- [Task instructions]:
From the records below, print exactly the lines starting at the one containing "This needs a" and ending at the one containing "is_main_thread = pthread_equal( main_thread_id, pthread_self()", ends included, and nothing else.

- [Stored data]:
════════
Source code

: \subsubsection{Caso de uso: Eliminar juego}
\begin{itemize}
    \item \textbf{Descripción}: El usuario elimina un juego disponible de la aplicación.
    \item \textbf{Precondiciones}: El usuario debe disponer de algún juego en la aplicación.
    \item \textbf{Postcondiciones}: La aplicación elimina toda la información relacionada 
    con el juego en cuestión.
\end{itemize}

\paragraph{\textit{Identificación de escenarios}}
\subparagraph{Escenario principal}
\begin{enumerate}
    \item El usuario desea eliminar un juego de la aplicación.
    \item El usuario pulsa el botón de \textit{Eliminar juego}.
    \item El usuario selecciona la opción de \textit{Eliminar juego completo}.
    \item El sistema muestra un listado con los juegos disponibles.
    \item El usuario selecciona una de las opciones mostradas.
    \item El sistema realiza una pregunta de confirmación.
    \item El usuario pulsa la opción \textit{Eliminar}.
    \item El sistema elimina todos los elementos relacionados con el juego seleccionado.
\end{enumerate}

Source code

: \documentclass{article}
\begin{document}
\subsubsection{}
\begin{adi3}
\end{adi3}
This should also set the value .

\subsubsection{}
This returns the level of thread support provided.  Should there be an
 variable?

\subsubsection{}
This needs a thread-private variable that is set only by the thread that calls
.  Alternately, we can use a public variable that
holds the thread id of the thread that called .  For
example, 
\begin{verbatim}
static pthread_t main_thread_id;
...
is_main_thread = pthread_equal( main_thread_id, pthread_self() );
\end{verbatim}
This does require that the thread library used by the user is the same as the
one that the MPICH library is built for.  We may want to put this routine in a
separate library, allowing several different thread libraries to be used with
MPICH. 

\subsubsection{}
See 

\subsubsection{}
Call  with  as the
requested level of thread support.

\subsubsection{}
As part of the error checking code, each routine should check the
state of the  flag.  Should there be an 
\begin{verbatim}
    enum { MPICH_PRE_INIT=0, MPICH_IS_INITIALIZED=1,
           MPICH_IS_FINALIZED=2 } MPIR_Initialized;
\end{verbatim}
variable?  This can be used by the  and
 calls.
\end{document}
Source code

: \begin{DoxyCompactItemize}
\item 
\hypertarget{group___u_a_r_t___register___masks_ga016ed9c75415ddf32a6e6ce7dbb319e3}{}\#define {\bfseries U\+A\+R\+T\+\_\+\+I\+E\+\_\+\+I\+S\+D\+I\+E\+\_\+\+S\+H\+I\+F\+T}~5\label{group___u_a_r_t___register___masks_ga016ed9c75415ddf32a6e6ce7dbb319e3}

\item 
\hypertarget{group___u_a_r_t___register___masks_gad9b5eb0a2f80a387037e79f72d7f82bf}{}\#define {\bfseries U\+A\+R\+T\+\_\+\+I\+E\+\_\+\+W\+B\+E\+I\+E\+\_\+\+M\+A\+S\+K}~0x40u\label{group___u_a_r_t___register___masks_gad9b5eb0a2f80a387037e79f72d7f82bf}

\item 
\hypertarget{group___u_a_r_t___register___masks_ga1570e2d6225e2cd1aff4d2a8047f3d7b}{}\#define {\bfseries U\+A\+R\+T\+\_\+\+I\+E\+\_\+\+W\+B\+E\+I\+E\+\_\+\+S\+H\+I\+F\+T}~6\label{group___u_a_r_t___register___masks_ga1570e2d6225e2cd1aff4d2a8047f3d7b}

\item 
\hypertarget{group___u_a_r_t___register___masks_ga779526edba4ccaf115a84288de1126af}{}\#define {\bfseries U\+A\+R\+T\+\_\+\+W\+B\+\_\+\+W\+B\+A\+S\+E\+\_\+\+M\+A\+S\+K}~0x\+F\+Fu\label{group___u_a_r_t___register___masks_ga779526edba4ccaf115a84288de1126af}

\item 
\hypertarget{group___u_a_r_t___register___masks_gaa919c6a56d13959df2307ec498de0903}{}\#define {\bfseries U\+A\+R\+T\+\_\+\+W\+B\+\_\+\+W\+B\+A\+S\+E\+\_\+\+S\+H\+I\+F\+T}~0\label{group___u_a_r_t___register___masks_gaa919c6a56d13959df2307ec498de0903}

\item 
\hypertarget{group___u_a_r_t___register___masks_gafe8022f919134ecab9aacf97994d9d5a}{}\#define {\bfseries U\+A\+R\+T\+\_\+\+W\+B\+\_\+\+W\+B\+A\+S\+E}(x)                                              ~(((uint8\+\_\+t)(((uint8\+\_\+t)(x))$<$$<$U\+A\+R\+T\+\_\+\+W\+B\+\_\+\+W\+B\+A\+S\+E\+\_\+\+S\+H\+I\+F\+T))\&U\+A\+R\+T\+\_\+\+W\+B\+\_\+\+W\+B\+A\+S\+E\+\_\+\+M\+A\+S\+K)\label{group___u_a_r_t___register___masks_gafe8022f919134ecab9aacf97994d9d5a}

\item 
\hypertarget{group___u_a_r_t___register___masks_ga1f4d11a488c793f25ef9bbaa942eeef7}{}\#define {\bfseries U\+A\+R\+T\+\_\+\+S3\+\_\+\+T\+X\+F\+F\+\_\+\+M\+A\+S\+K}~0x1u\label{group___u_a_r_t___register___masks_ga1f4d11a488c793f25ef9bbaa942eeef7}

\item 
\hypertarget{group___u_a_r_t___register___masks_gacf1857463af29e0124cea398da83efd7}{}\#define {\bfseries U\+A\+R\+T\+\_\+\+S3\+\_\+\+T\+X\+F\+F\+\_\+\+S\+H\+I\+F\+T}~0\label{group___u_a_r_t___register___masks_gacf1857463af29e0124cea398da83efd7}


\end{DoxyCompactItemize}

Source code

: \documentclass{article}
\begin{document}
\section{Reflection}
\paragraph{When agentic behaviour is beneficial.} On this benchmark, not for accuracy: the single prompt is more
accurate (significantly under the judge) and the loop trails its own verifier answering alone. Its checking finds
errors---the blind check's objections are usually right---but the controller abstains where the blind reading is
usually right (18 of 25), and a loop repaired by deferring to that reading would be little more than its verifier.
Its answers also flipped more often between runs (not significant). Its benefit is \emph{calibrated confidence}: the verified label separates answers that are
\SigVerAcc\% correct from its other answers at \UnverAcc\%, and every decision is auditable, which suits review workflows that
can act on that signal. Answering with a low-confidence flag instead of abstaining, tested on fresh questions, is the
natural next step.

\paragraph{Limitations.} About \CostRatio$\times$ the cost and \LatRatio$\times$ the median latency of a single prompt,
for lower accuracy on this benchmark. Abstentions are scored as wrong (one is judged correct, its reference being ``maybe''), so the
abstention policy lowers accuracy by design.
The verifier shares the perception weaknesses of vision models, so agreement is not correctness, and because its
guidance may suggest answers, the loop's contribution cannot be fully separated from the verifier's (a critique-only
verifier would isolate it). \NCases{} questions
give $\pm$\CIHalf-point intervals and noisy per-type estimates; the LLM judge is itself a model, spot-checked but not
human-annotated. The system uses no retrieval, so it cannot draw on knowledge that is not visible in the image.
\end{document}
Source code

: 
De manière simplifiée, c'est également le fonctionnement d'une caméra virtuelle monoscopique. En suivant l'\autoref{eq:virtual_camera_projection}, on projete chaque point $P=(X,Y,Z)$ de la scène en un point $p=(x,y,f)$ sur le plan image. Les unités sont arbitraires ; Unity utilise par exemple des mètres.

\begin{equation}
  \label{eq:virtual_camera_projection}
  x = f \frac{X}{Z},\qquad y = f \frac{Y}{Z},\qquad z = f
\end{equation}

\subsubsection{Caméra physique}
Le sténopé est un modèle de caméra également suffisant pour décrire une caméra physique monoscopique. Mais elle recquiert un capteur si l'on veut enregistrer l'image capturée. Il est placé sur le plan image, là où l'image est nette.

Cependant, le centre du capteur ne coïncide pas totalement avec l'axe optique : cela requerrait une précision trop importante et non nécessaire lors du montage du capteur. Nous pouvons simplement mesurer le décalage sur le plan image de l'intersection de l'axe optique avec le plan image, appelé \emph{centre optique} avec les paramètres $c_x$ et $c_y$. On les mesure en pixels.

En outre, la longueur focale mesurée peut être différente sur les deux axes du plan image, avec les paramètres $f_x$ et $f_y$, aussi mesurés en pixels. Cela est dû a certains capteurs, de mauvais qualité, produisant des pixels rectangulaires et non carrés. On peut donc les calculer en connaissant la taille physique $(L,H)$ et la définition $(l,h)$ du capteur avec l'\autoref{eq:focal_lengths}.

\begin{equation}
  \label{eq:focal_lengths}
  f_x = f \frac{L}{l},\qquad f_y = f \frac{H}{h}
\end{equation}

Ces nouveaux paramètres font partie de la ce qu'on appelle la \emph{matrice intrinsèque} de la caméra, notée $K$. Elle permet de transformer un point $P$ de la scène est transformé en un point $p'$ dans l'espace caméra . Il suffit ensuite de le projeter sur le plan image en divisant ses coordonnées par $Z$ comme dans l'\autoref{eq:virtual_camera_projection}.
════════
- [Exercise solution]:
This needs a thread-private variable that is set only by the thread that calls
.  Alternately, we can use a public variable that
holds the thread id of the thread that called .  For
example, 
\begin{verbatim}
static pthread_t main_thread_id;
...
is_main_thread = pthread_equal( main_thread_id, pthread_self() );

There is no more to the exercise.